ImportaRSE - Florianópolis


RSE

para reverter à grave situação

Hoje vivemos num mundo não sustentável e baixo ameaça de crise, com um grave desequilíbrio ecológico, instabilidade social e quebra da coesão social, advertiu ontem o Diretor Executivo do Instituto Ethos do Brasil, Paulo Itacarambi. Foi na apertura do II Congresso de Responsabilidade Social Empresarial da ADEC. (Associação de Empresários Cristianos)

Fonte: ABC Color – Paraguai.

O palestrante sinalou que a crise financeira que estamos vivendo é apenas uma parte de uma crise muito maior. Respeito do desequilíbrio do meio ambiente, diz que “estamos ultrapassando os limites do planeta”, e como conseqüências se estão dando processos sistêmicos interdependentes como o câmbio climático, a acidez dos oceanos, a interferência nos ciclos de nitrogênio e do fósforo.

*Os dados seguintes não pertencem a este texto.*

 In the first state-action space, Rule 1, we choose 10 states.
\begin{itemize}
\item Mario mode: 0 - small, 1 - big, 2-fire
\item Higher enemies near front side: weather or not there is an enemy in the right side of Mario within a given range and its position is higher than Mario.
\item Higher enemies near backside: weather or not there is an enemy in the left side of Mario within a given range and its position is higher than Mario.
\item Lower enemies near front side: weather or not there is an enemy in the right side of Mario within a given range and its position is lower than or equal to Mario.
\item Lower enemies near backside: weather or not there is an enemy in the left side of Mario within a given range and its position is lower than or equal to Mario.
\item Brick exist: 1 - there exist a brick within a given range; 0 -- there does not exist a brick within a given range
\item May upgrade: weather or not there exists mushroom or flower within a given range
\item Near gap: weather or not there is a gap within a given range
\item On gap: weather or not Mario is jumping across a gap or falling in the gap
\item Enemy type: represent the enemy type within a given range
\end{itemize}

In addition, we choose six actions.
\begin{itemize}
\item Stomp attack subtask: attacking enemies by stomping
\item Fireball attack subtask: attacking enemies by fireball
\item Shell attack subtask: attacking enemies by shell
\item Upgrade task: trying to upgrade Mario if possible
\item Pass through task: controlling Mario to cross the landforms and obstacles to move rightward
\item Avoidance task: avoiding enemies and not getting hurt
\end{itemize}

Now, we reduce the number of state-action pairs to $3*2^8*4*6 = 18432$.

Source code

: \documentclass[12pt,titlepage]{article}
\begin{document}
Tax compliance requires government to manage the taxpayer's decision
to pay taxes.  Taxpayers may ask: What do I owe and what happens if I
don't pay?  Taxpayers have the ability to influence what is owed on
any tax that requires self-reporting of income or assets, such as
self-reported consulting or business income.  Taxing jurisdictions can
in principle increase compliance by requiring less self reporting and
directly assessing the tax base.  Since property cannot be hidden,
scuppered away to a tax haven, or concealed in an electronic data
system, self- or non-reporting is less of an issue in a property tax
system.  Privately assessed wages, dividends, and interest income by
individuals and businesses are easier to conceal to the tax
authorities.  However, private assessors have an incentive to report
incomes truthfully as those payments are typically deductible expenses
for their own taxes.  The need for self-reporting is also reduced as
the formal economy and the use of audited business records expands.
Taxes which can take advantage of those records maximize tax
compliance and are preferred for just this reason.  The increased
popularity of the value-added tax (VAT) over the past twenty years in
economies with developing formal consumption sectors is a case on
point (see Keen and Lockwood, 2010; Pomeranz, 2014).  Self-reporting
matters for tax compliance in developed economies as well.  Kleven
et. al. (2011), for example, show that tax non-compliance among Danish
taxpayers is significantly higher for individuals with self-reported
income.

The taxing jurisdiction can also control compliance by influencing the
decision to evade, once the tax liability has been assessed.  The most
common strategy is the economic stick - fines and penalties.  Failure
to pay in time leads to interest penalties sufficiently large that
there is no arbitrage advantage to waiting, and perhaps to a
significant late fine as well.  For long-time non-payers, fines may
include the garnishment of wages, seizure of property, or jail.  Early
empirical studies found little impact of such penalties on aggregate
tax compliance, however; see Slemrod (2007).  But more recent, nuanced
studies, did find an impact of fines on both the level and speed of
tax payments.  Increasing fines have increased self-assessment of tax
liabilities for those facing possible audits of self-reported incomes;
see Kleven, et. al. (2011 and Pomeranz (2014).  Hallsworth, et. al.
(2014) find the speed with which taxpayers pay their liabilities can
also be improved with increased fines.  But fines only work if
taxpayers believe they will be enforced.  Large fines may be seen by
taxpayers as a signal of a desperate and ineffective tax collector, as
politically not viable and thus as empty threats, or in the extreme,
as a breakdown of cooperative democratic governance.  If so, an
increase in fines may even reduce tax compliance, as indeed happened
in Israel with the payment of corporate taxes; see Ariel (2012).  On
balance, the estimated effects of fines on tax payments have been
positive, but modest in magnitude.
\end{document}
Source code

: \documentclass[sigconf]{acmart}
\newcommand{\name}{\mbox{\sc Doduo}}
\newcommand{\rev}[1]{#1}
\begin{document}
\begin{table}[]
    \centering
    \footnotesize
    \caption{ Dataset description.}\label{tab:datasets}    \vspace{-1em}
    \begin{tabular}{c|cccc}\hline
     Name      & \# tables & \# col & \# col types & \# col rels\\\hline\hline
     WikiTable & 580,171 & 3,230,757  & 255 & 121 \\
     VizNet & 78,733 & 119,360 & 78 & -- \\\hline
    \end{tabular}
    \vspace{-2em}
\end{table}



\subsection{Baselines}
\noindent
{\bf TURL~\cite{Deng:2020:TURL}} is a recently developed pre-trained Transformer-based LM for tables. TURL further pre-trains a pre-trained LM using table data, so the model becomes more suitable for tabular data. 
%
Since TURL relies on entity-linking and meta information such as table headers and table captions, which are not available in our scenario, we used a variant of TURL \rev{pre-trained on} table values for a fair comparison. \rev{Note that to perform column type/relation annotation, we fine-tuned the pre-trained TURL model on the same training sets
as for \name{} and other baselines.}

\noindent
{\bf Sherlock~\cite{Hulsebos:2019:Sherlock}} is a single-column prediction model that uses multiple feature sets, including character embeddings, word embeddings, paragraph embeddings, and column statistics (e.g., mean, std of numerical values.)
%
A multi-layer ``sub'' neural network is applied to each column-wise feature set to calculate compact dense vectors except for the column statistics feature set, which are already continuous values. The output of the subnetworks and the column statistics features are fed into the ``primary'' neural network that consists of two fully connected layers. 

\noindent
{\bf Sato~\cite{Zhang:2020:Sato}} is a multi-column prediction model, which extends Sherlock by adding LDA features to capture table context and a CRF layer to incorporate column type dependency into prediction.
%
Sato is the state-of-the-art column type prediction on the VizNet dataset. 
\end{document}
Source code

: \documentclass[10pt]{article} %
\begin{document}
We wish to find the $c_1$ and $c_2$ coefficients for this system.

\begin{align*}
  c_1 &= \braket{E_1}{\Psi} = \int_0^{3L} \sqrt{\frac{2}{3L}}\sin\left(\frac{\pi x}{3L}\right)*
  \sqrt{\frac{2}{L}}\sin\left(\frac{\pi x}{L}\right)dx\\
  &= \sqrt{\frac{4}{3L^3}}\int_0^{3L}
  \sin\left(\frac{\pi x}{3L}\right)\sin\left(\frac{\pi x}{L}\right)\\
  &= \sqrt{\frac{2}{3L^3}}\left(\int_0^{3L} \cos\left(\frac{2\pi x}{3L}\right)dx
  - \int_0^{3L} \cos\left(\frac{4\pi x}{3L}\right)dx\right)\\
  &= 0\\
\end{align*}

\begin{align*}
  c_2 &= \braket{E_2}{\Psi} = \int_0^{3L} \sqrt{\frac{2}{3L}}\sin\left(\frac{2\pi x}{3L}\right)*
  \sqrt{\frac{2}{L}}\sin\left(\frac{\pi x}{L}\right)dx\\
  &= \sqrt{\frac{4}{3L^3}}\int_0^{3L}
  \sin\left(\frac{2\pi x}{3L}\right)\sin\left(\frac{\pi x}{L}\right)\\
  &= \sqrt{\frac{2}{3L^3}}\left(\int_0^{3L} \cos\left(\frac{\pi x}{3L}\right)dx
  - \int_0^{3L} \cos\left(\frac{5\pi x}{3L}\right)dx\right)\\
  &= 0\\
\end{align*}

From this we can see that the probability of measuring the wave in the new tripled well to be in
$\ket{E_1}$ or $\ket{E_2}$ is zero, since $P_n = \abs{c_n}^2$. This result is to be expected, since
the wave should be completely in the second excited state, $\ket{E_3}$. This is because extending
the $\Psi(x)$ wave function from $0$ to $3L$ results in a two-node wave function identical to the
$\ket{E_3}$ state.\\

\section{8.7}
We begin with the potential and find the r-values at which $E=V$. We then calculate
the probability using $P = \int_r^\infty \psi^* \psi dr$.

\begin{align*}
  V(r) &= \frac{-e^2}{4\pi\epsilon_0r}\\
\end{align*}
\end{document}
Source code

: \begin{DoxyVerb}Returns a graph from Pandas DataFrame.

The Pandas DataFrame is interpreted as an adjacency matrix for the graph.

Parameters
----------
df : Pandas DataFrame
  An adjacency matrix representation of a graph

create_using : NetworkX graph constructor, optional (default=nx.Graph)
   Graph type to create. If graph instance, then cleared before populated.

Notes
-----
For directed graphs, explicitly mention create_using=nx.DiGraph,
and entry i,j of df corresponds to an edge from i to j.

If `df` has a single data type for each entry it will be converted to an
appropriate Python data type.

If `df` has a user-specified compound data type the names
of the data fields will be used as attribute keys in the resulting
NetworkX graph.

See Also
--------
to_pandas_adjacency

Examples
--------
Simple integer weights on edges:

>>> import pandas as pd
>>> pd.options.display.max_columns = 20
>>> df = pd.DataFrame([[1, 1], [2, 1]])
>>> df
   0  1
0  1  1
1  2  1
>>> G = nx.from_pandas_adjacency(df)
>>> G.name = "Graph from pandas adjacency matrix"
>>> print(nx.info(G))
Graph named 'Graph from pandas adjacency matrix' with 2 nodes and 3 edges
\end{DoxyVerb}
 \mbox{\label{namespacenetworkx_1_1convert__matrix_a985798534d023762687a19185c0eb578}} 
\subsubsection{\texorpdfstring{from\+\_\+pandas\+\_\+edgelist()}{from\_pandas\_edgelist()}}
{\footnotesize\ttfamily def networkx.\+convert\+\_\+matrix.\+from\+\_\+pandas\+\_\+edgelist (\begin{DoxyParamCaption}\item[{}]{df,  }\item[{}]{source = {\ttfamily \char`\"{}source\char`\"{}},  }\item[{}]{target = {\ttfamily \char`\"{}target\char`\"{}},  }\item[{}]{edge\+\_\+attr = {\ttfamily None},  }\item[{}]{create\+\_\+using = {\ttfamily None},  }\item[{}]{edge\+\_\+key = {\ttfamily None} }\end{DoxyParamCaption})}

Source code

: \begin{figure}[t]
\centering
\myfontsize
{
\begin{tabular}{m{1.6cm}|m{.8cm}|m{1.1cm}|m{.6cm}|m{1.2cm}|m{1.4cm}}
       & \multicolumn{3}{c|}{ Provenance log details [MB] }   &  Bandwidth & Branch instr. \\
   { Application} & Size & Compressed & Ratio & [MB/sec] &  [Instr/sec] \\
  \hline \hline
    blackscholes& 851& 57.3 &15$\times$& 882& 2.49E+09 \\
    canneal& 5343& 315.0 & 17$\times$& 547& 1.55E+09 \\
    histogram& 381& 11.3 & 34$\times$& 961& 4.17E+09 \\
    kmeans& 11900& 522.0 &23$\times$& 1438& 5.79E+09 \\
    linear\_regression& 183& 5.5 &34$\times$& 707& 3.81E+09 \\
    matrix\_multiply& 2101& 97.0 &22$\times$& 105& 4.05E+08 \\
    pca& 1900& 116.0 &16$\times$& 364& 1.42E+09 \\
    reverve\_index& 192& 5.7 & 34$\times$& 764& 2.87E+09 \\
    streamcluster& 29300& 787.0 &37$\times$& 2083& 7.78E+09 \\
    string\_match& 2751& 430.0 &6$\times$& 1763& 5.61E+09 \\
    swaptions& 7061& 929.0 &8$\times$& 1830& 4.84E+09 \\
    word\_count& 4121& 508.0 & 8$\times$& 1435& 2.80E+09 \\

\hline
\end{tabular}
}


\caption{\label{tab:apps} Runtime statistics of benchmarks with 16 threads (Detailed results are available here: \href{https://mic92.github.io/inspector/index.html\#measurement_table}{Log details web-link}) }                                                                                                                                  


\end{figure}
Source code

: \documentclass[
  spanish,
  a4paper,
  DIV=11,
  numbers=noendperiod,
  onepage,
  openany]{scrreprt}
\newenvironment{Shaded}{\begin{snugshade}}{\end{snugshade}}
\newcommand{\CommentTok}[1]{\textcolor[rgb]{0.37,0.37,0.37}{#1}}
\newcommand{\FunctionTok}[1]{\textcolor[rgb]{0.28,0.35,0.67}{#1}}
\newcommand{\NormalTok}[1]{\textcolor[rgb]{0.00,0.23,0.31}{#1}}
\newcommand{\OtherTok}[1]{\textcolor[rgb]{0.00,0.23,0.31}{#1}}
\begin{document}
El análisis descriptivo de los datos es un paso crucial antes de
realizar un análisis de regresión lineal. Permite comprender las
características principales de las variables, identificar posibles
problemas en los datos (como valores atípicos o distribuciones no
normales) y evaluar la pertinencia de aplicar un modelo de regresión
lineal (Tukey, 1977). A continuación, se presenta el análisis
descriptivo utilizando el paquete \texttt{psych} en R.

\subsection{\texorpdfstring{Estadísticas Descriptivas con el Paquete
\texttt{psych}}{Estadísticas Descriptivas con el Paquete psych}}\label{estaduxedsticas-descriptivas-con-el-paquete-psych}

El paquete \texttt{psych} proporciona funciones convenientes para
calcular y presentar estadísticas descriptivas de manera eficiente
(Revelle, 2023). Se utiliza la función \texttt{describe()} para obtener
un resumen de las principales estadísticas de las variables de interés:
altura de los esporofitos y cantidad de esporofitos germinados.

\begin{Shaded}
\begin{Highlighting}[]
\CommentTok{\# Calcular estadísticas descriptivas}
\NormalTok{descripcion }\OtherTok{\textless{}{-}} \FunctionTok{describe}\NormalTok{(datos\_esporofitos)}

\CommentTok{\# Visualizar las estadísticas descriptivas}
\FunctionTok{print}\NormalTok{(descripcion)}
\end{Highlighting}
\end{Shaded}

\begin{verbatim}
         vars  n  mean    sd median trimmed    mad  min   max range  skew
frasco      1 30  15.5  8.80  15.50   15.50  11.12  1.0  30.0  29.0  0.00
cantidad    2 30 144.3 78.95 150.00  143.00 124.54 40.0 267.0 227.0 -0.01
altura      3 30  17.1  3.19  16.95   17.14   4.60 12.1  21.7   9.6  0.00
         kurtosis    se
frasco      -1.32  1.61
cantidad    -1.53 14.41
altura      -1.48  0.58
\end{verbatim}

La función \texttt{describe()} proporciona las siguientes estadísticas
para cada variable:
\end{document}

Referiu-se também ao mau manejo da água potável, que é um recurso com uma importância estratégica maior que o petróleo. “Há alterações no uso do solo, carga de aerossóis na atmosfera, poluição química e perda da biodiversidade terrestre e marina, onde o homem se tem convertido num verdadeiro fenômeno geofísico, que pode causar uma perda total das condições de vida no planeta”, alertou.

Instabilidade social

Em relação com a instabilidade social, Itacarambi advertiu que persiste a distribuição desigual de oportunidades e da riqueza. “Os fatores que criam a brecha entre ricos e pobres e a injustiça social seguem vigentes, não se está tratando de corrigir; é dizer, há um nível de acumulação muito grande que não é boa para a sociedade: três pessoas têm acumulada a riqueza que corresponderiam a 600 milhões de pessoas. O negócio deve criar valor para todos e não somente para os acionistas; esta é uma cultura distinta, destacou.

Afirmou que também se mantém o crescimento baseado na redução dos empregos, a baixa qualidade das relações de trabalho, propriedade concentrada do patrimônio natural, corrupção e privatização de bens públicos, pertencentes a toda a sociedade. Assim mesmo, um alto grau de impunidade e de iniqüidade na acessibilidade aos direitos, e uma qualidade de vida e bem estar baseada simplesmente na capacidade de consumo, o qual é prejudicial, porque os recursos do mundo são finitos, não alcançam para todos.

Quebra da coesão social

Com referência à ruptura da coesão social, diz que se deve basicamente à materialização Cada vez maior das relações pessoais, o qual faz que as relações entre as pessoas sejam cada vez menos humanas. “À pessoa e medida pelo que tem e não pelo que é”. Advertiu que a coesão social não está resistindo o crescente individualismo e a cultura do consumo em massa. “Por outra parte, se reduz a integridade e a confiança. A crise atual (financeira e seus efeitos, sobre todo o mundo) vem da falta de honestidade de empresários que têm oferecido coisas que não possuem e prometido outras que não podem cumprir”, asseverou.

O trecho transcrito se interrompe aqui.